For example, Ax=b is an overdetermined linear equations. We want to minimize $||Ax-b||_2$. So the solution is $x = (A^TA)^{-1}A^Tb$.
What I want to ask is how does the norm of x , $||x||_2$, change with the increase of the number of coefficients? Say, the size of A changes from $n\times1$ to $n\times n$.
It seems like it has something to do with what A is and $||x||_{2}$ seems to increase. If we assume elements in A are from standard normal distribution. How to prove $||x||_{2}$ increases?
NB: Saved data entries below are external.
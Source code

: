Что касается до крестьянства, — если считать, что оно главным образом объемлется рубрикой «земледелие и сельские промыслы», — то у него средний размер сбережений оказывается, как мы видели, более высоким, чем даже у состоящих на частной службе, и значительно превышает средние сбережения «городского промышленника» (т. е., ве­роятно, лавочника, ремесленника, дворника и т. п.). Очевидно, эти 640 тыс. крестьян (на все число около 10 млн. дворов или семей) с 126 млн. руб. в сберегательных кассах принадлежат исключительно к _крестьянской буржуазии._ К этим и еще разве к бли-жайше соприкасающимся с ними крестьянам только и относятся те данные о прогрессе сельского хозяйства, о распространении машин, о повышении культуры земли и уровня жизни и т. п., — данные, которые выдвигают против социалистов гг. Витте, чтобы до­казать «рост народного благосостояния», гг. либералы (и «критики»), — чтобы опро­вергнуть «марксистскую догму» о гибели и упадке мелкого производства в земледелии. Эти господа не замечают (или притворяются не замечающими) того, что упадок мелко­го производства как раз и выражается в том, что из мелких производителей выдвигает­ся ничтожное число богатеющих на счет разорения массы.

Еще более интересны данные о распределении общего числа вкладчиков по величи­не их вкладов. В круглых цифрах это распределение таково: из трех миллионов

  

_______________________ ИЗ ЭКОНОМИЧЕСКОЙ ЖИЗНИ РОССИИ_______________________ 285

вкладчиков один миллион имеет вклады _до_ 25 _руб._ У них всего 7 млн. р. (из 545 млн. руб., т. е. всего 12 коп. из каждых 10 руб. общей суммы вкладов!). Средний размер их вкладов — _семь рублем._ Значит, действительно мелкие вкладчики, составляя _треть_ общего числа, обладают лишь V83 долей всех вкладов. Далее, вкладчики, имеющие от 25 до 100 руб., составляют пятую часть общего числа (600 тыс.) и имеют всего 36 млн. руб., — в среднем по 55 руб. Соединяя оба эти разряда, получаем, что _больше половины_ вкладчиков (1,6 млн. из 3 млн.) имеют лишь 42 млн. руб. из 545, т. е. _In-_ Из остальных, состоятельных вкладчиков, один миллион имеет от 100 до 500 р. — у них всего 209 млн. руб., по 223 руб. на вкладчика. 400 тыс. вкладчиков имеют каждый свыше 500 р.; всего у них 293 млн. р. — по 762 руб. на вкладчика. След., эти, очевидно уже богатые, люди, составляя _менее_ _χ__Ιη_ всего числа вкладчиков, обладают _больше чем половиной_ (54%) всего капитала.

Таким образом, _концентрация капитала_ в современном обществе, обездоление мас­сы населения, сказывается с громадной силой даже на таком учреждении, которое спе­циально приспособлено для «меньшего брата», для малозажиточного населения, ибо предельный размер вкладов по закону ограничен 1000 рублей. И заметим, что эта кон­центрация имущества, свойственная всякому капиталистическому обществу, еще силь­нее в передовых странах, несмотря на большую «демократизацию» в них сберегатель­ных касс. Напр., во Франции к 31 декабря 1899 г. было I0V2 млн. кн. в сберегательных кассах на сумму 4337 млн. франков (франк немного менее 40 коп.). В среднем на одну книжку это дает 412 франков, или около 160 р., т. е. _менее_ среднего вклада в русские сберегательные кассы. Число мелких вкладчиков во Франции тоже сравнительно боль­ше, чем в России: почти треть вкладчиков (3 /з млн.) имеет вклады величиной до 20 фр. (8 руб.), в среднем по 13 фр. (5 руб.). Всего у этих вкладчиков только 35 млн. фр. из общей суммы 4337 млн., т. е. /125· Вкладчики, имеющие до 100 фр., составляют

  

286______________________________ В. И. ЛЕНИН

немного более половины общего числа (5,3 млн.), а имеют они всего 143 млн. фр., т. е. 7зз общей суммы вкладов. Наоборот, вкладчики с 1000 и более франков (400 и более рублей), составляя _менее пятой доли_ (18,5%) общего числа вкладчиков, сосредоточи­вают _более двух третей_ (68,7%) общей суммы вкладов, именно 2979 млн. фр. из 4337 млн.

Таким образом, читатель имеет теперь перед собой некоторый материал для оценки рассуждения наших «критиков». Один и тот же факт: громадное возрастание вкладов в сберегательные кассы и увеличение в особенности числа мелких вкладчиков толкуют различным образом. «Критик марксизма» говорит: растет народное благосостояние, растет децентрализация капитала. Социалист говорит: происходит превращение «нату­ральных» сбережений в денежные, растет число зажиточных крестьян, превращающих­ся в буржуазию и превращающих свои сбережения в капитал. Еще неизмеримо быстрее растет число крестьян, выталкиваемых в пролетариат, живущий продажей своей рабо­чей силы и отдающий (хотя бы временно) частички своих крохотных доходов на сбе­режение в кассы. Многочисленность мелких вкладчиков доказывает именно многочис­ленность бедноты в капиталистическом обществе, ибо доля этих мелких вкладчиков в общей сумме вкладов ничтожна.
Can someone give me an idea?
It sounds like the problem you want to solve is: Given an $m\times n$ matrix $A$ and a vector $\vec{b}\in\Bbb R^m$, what vector $\widehat{x}$ minimizes $\lVert A\widehat{x}-\vec{b}\rVert$?
The first important thing to note is that $\lVert A\widehat{x}-\vec{b}\rVert$ is minimized when $A\widehat{x}=P\vec{b}$ where $P\vec{b}$ is the projection of $\vec{b}$ onto $\operatorname{Col}(A)$.
Now, we are tasked with the problem of finding $\widehat{x}$ solving $A\widehat{x}=P\vec{b}$. If $A$ has full column rank, then your mentioned formula $\widehat{x}=(A^\top A)^{-1}A^\top\vec{b}$ works. However, if $A$ does not have full column rank, then $(A^\top A)$ is not invertible, so this formula will not work.
However, it turns out that we can solve $A\widehat{x}=P\vec{b}$ regardless of whether or not $A$ has full column rank. One way to do this is to use the Moore-Penrose inverse $A^+$ of $A$. Given $A^+$, we may define $\widehat{x}=A^+\vec{b}$.
Computing $A^+$ in general is a difficult problem. A classical way of computing $A^+$ is to use the singular value decomposition of $A$. The wikipedia entry for Moore-Penrose inverses lists several other constructions as well.